Fox Hollow Elementary School's deaf and hard-of-hearing students had a lot of company during a special assembly held on Jan. 19.
The group reported to the building's gymnasium to hear inspiring words from Zack Sisson and Lauren Weibert, two professional athletes who were intent on spreading an important message. Both Sisson and Weibart are deaf, and they wanted to share their personal success stories with the students.
"We wanted to show that deaf people can be successful in sports … When we're together, we can push each other and have so much fun," said Weibert, a snowboarder who won two medals at the 2015 Winter Deaflympics held in Russia. "We want everyone to know that deaf people are capable of great things."
It was a message that wasn't aimed solely at the deaf and hard-of-hearing students at Fox Hollow, a school that serves as the Cherry Creek School District's home base for specialized instruction for those with hearing disabilities. The entire school was on hand to hear Sisson and Weibert share their insights – students from all grades joined teachers and staff in the crowded gym to hear a universal message of determination, perseverance and teamwork.

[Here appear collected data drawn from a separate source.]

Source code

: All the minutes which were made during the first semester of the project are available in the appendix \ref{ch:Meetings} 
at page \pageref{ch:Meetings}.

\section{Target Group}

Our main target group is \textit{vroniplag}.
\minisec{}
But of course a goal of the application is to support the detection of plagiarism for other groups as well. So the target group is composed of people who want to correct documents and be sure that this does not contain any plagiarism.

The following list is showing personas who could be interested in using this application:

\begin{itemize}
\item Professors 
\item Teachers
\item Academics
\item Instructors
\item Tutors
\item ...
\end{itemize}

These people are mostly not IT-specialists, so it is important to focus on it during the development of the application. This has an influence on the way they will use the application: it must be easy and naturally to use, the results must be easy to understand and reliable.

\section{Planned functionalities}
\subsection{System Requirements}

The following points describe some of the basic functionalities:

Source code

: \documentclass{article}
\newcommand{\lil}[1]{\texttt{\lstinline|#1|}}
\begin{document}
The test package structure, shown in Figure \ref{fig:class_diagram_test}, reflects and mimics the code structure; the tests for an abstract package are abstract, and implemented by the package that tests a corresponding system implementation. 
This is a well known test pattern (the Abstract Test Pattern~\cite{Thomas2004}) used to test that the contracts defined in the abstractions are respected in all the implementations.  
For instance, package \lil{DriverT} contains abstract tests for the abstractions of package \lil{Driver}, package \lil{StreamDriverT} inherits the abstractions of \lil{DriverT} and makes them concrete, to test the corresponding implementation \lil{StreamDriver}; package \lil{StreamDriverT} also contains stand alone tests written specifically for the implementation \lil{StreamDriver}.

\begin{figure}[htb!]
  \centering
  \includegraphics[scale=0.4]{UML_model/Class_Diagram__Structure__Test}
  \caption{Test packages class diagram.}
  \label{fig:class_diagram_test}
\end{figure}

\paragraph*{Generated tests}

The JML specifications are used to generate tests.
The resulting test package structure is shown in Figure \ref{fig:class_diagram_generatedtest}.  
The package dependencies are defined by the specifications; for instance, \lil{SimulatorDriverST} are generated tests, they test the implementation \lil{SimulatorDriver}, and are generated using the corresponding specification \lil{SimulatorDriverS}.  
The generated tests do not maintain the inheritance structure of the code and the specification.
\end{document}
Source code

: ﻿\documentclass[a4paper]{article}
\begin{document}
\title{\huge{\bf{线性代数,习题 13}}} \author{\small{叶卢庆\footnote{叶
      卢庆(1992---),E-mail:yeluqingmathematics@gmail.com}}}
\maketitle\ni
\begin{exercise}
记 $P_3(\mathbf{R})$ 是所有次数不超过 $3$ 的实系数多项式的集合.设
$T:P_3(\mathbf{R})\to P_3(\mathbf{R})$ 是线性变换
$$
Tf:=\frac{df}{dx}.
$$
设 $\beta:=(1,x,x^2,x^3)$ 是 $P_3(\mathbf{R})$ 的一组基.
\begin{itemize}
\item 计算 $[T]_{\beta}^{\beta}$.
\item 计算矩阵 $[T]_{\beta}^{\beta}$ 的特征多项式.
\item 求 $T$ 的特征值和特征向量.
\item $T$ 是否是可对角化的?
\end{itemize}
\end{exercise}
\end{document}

"Anything is possible with support from your peers," Sisson told the crowd through an American Sign Language interpreter. Sisson, a ski instructor in Aspen, stressed inclusivity and integrity during his address to the school. "Live with your heart. Give love and you will win."
It was an important message for every single student at the school, said Ruth Ryll, a teacher of the deaf at Fox Hollow. The event was an opportunity to spread a message of determination and persistence to all students, even as it was a chance to show the entire community that success knows no boundaries based on hearing.
That message resonated deeply at Fox Hollow, where instruction is specialized to include every kind of learner. For example, every classroom at Fox Hollow is equipped with a LightSpeed amplification sound system, which enables students to hear the classroom teacher from anywhere within the room. The school's deaf and hard-of-hearing students are an important part of the community, and Sisson and Weibert's words offered a valuable perspective.
"This is a pretty special opportunity," Ryll said. "Our speakers are deaf, just like a lot of the students here … It gives them an important success story."
The athletes spoke about their successful peers, skiers, mountain bikers and racers who have won medals, broke records and challenged biases. Weibert detailed her successful runs at the 2015 Winter Deaflympics, which are tailored for deaf and hard-of-hearing athletes. The games feature tweaks that make competition more manageable for participants. For example, lights are used in lieu of starting guns.
"We use a lot of lights and hand signals for a fair competition," Weibert said. "It's very important to support each other."
The stress on collaboration and support came up again and again in the speakers' presentation. It was a theme that Sisson and Weibert wanted to stick with the students long after they high-fived the athletes, gazed at Weibert's gold and silver medals and headed back to class.
"I don't believe anything is self-made," Sisson said. "We have to work together."